PROBLEM DESCRIPTION – Report how many lines in the entries below have the word "STBT" in them, and give no other words.

----------------------------------------

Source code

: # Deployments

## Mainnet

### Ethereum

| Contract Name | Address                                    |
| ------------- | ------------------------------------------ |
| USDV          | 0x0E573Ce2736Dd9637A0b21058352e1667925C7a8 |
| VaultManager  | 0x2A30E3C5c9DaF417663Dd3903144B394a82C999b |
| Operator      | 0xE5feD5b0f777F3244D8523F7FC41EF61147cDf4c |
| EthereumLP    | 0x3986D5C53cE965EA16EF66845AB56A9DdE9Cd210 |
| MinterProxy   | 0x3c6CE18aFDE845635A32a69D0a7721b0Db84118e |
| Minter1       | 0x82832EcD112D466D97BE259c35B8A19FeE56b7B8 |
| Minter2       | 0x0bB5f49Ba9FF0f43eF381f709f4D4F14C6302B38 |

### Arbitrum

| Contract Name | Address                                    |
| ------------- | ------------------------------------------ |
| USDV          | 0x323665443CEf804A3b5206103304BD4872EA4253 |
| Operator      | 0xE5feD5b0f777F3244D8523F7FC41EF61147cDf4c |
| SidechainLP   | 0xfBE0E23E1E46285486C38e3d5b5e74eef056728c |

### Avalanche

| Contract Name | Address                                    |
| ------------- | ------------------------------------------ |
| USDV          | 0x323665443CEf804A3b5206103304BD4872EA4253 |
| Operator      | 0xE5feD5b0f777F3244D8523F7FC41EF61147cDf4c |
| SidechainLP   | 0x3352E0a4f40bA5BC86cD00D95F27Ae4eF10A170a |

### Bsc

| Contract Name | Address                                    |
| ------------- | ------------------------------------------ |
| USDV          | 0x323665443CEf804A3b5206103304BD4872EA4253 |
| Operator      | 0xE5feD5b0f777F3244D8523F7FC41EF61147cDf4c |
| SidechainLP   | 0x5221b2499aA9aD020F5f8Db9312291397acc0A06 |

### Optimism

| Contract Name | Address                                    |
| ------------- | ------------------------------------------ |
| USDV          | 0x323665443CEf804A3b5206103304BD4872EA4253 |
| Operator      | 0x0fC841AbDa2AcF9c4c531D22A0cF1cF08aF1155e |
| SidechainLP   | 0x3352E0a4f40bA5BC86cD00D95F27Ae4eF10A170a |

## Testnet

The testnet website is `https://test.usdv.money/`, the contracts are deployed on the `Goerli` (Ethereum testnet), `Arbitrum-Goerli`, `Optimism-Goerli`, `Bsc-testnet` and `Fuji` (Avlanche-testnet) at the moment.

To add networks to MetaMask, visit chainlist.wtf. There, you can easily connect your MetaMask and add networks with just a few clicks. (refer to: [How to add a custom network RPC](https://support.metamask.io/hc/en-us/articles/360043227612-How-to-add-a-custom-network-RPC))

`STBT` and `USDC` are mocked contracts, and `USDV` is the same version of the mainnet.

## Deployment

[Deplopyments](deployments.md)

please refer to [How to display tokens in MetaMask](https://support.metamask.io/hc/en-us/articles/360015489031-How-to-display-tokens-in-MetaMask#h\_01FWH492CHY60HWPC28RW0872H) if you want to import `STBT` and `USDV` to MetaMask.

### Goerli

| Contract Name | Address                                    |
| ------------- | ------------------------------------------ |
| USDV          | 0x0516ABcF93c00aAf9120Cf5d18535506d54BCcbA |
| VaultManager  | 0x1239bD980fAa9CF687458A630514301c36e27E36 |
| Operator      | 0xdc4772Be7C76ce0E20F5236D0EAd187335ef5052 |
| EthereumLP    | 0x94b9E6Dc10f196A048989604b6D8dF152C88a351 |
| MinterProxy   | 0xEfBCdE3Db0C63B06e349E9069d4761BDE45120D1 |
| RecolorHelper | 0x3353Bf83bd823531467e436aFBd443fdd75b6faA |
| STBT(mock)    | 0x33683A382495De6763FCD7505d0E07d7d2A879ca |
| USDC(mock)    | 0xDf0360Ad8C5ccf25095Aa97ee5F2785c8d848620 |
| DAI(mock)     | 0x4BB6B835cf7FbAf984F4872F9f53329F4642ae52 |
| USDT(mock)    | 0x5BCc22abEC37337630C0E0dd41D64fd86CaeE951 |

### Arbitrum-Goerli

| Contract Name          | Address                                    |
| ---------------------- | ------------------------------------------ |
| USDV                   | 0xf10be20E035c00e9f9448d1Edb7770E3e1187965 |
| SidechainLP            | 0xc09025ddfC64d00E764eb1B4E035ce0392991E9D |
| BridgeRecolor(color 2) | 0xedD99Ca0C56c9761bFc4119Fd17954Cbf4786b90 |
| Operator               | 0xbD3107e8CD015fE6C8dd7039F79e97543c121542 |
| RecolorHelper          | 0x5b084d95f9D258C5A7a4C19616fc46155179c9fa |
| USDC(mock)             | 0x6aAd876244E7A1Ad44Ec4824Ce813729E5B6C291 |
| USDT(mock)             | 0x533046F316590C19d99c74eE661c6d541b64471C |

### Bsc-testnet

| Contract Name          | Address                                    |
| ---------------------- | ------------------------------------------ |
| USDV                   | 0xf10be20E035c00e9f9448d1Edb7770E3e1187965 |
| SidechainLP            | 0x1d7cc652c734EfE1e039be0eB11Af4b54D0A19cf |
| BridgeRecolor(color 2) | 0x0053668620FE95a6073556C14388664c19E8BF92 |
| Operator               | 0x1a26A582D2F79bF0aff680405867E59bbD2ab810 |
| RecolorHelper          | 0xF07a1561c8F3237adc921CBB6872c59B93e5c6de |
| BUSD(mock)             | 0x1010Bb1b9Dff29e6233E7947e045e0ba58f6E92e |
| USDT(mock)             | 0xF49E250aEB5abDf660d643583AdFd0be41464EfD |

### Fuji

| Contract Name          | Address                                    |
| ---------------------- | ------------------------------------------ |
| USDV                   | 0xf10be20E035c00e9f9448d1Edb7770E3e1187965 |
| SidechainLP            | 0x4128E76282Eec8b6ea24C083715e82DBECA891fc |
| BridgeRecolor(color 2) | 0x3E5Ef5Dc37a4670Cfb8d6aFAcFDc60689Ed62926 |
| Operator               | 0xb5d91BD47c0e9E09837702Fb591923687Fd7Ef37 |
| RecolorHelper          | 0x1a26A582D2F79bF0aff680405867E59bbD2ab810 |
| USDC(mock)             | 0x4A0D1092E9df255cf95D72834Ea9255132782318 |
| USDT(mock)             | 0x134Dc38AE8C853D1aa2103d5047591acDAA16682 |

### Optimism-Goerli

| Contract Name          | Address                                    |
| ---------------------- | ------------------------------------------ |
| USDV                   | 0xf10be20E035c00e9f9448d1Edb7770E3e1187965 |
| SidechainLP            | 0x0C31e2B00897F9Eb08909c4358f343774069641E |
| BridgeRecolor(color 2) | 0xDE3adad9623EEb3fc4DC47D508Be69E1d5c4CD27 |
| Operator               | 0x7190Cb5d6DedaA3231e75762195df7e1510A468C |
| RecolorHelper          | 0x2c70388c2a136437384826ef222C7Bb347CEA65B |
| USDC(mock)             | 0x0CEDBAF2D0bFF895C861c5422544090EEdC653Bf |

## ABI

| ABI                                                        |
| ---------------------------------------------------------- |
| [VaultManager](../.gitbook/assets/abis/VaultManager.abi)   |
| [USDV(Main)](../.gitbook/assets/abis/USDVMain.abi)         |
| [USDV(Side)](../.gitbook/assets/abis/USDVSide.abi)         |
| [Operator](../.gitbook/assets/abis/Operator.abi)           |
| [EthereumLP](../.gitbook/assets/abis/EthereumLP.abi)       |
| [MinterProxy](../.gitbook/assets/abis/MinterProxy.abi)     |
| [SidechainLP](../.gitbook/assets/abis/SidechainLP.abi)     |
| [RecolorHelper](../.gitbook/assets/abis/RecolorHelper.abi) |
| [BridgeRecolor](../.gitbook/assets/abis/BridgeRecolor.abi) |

----------------------------------------

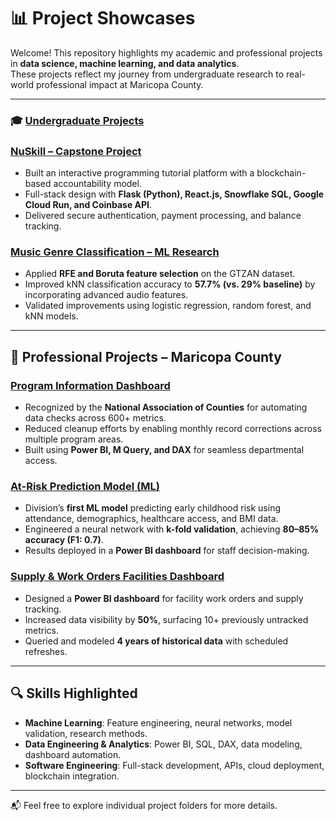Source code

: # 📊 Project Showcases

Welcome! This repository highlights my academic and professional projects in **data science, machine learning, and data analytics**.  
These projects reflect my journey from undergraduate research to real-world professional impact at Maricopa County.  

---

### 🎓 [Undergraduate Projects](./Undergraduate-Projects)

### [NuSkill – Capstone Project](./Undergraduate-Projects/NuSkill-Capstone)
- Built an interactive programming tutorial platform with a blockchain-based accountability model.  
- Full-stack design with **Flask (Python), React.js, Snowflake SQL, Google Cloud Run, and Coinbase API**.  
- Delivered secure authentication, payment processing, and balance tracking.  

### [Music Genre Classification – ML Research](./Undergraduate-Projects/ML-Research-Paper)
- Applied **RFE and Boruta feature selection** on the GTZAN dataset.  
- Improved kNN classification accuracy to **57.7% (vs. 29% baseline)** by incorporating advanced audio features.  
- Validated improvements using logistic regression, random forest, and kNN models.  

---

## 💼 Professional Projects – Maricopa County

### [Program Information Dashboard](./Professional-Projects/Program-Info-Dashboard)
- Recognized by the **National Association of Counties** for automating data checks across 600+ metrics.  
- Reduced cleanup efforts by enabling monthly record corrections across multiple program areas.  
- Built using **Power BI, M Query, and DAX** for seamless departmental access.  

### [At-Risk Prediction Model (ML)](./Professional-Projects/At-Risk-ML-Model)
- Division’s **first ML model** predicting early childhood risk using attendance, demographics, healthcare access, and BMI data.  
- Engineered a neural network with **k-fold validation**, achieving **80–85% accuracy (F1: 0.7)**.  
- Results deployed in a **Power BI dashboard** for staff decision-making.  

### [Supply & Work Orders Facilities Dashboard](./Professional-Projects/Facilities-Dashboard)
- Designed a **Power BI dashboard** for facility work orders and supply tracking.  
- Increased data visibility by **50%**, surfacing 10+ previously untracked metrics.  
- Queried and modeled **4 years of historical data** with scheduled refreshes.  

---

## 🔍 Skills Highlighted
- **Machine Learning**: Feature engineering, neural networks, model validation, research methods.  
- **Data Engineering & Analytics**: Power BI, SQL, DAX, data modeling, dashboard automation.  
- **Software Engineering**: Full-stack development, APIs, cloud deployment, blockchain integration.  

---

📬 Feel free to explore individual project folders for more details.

----------------------------------------

ANSWER TO THE PROBLEM – 3